In an embodiment of the present disclosure, the method may further include an annealing process after the anti-solvent applying process.

In an embodiment of the present disclosure, quasi-two dimensional perovskite crystals in which the number of unit cell (n) is an integer of 1 to 3 may be obtained with a ratio of about 95% or more of all crystals by the method of preparing perovskite. Specifically, quasi-two dimensional perovskite crystals in which the number of unit cell (n) is an integer of 1 to 3 may be obtained with a ratio of about 95% or more, about 96% or more, about 97% or more, about 98% or more, or about 99% or more of all crystals by the method of preparing perovskite. A conventional technique of simply applying an anti-solvent onto a perovskite precursor solution accelerates the crystallization of perovskite in a localized area on the precursor solution. Thus, a finally synthesized perovskite material has a wide phase distribution. However, according to the present disclosure, the evaporation rate of the anti-solvent applied on the precursor solution is uniformly controlled by the method of preparing perovskite using the anti-solvent evaporation-controlled method. Thus, the crystallization rate can be uniformly controlled over the entire range on the coated perovskite precursor solution. Therefore, quasi-two dimensional perovskite crystals in which the number of unit cell (n) is an integer of 1 to 3 can be obtained with a ratio of about 95% or more, about 96% or more, about 97% or more, about 98% or more, or about 99% or more of all crystals.

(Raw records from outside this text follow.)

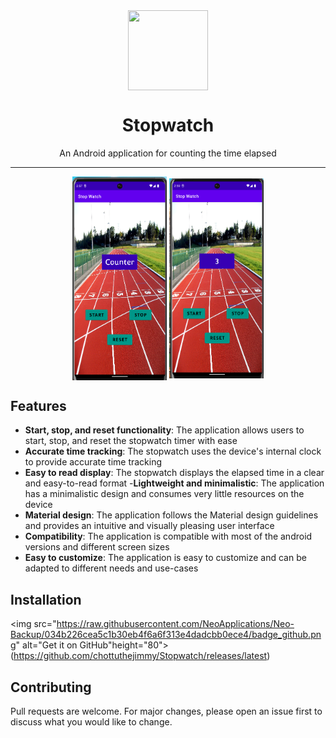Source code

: <div align="center">
    <img src="https://developer.android.com/static/images/brand/Android_Robot.svg" width="128" height="128" style="display: block; margin: 0 auto"/>
    <h1>Stopwatch</h1>
    <p>An Android application for counting the time elapsed</p>
</div>

---

<p align="center">
  <img src="app\screenshots\1.png" width="30%" height="30%" style="display: inline-block; vertical-align: middle;"/>
  <img src="app\screenshots\2.png" width="30%" height="30%" style="display: inline-block; vertical-align: middle;"/>
</p>



## Features
- **Start, stop, and reset functionality**: The application allows users to start, stop, and reset the stopwatch timer with ease
- **Accurate time tracking**: The stopwatch uses the device's internal clock to provide accurate time tracking
- **Easy to read display**: The stopwatch displays the elapsed time in a clear and easy-to-read format
-**Lightweight and minimalistic**: The application has a minimalistic design and consumes very little resources on the device
- **Material design**: The application follows the Material design guidelines and provides an intuitive and visually pleasing user interface
- **Compatibility**: The application is compatible with most of the android versions and different screen sizes
- **Easy to customize**: The application is easy to customize and can be adapted to different needs and use-cases

## Installation

<img src="https://raw.githubusercontent.com/NeoApplications/Neo-Backup/034b226cea5c1b30eb4f6a6f313e4dadcbb0ece4/badge_github.png" alt="Get it on GitHub"height="80">(https://github.com/chottuthejimmy/Stopwatch/releases/latest)

## Contributing
Pull requests are welcome. For major changes, please open an issue first to discuss what you would like to change.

A second aspect of the present disclosure provides a perovskite prepared by the method according to the first aspect.

In an embodiment of the present disclosure, the perovskite may be represented by the following Chemical Formula 1:

(ANH₃)₂B_(m−1)C_mX_3m+1   [Chemical Formula 1]

In the Chemical Formula 1, A includes an arylalkyl group or a linear alkyl group having 1 to 10 carbon atoms, B includes at least one selected from RNH₃ and Cs, R includes a linear or branched alkyl group having 1 to 10 carbon atoms, C includes at least one metal cation selected from Pb²⁺, Cu²⁺, Ni²⁺, Co²⁺, Fe²⁺, Mn²⁺, Cr²⁺, Pd²⁺, Cd²⁺, Yb²⁺, Sn²⁺ and Ge²⁺, X includes at least one halide anion selected from Cl⁻, Br⁻ and I⁻, and m is an integer of 2 or more.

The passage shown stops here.